Collected data
- - - - -
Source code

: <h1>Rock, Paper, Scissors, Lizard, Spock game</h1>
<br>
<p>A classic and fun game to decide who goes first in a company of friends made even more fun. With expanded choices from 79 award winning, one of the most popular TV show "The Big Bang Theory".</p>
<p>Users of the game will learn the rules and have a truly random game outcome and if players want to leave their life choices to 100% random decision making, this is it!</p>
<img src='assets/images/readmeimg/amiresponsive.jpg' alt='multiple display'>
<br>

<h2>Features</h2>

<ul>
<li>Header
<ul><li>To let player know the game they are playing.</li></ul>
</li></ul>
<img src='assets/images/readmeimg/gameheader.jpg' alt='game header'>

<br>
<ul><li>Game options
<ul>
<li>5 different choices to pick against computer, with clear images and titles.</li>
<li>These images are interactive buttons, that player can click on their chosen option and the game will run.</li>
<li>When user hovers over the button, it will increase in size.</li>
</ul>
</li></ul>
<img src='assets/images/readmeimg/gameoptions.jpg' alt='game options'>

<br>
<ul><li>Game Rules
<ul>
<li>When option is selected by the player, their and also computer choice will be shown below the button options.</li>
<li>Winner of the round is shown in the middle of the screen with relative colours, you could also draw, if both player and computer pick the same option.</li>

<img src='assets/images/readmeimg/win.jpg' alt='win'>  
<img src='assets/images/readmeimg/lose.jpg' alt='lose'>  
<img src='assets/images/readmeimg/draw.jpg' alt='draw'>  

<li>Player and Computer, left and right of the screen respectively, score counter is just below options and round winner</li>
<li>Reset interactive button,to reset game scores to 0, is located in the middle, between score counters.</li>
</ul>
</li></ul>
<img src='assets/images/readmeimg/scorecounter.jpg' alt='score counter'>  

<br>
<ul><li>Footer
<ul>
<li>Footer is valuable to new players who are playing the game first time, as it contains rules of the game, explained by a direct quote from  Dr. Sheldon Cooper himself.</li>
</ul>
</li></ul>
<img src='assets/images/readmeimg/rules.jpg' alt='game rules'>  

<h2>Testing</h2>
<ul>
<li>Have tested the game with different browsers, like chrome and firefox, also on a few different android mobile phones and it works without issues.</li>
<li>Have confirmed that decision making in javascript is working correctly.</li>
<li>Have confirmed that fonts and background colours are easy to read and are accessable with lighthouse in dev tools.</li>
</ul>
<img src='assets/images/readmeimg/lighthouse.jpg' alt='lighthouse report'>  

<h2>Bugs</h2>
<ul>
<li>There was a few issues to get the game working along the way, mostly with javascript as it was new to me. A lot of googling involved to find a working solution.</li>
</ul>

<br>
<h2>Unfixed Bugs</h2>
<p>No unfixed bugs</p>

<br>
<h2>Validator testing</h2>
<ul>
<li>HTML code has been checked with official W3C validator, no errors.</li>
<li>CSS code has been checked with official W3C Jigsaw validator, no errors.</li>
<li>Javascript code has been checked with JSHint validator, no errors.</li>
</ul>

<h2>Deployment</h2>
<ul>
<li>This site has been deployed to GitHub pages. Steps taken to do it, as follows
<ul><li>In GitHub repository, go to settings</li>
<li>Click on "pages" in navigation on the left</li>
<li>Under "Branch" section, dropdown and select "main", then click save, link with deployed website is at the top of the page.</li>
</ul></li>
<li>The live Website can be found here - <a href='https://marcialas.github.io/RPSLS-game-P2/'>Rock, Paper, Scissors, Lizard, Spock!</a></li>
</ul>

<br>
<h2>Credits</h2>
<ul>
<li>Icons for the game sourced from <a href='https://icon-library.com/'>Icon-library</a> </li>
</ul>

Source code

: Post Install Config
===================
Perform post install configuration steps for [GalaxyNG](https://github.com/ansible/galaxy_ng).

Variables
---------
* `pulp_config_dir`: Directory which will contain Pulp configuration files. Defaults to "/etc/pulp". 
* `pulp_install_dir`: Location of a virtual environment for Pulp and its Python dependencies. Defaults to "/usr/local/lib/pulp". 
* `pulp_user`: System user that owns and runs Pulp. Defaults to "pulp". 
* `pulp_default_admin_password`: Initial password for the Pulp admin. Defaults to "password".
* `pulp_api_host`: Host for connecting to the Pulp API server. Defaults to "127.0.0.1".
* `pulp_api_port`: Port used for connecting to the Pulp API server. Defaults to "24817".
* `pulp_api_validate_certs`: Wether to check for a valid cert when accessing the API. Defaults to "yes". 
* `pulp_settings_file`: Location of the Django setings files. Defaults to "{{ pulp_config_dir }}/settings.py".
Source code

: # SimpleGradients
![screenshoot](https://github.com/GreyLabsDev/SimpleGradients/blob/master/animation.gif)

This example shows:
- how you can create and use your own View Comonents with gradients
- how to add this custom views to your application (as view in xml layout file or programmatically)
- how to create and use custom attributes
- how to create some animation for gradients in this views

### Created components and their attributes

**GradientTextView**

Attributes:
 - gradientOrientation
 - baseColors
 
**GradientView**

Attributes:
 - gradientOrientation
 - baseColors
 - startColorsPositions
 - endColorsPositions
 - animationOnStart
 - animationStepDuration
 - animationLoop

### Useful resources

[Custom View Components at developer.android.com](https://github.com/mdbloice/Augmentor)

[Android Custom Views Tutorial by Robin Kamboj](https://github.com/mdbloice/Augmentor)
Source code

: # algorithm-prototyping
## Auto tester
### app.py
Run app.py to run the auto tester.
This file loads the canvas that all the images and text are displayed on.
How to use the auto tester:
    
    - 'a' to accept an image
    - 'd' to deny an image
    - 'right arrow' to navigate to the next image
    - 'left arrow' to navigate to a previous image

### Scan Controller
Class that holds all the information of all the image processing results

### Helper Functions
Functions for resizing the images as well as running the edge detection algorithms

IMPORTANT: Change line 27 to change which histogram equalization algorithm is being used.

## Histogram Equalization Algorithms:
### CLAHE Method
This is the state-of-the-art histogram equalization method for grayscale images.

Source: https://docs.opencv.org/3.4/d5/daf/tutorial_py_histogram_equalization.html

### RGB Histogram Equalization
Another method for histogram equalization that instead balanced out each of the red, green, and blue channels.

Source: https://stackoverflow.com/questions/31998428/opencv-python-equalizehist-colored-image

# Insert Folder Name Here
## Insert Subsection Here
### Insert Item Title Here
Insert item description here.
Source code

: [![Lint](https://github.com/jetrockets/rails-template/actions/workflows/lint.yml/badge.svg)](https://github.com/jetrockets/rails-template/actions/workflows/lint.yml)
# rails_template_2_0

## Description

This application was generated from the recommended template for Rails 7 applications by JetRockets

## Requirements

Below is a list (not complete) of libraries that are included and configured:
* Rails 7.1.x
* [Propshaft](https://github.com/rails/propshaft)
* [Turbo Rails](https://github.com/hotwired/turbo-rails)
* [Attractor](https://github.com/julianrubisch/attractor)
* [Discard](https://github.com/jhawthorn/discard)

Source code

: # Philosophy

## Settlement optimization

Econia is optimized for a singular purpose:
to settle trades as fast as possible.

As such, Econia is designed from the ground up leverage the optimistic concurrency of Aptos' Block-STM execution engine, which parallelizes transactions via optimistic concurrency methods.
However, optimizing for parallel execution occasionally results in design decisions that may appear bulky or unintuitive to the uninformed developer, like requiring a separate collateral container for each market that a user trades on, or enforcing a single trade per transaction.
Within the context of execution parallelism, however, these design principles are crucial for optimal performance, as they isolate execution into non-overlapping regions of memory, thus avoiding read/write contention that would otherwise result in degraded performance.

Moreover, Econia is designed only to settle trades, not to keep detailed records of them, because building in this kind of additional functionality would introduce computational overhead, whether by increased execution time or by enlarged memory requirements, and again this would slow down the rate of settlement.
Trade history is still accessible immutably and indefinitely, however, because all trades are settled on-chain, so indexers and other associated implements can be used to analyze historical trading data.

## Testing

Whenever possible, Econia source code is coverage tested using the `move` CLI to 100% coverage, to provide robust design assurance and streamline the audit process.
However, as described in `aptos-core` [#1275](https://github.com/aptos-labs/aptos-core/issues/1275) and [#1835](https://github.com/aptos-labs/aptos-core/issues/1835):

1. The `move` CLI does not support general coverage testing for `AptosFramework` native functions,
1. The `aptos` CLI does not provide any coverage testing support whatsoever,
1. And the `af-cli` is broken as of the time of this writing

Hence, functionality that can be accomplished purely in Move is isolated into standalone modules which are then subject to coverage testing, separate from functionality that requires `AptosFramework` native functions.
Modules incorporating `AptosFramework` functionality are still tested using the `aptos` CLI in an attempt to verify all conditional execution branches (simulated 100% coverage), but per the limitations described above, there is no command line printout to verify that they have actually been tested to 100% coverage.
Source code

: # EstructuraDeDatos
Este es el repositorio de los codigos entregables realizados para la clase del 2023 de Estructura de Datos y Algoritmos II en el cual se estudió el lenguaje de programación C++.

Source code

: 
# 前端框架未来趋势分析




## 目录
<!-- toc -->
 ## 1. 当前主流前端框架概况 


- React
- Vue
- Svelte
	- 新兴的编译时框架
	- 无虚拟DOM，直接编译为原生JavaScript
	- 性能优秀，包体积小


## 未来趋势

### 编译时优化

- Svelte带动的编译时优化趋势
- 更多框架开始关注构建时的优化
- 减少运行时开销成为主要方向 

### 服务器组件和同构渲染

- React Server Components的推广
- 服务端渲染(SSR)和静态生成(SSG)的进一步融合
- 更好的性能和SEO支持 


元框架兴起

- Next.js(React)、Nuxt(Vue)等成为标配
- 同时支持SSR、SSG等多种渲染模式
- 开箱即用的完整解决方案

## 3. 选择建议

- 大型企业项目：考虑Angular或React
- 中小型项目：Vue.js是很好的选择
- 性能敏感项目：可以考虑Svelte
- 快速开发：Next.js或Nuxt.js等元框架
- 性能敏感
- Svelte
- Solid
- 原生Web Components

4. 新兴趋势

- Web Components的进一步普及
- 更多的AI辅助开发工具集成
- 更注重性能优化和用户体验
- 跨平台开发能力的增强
- - - - -
*Description of the task*. Please return each line of the data above in which the word "making" occurs.

*Output for this task*.
<p>Users of the game will learn the rules and have a truly random game outcome and if players want to leave their life choices to 100% random decision making, this is it!</p>
<li>Have confirmed that decision making in javascript is working correctly.</li>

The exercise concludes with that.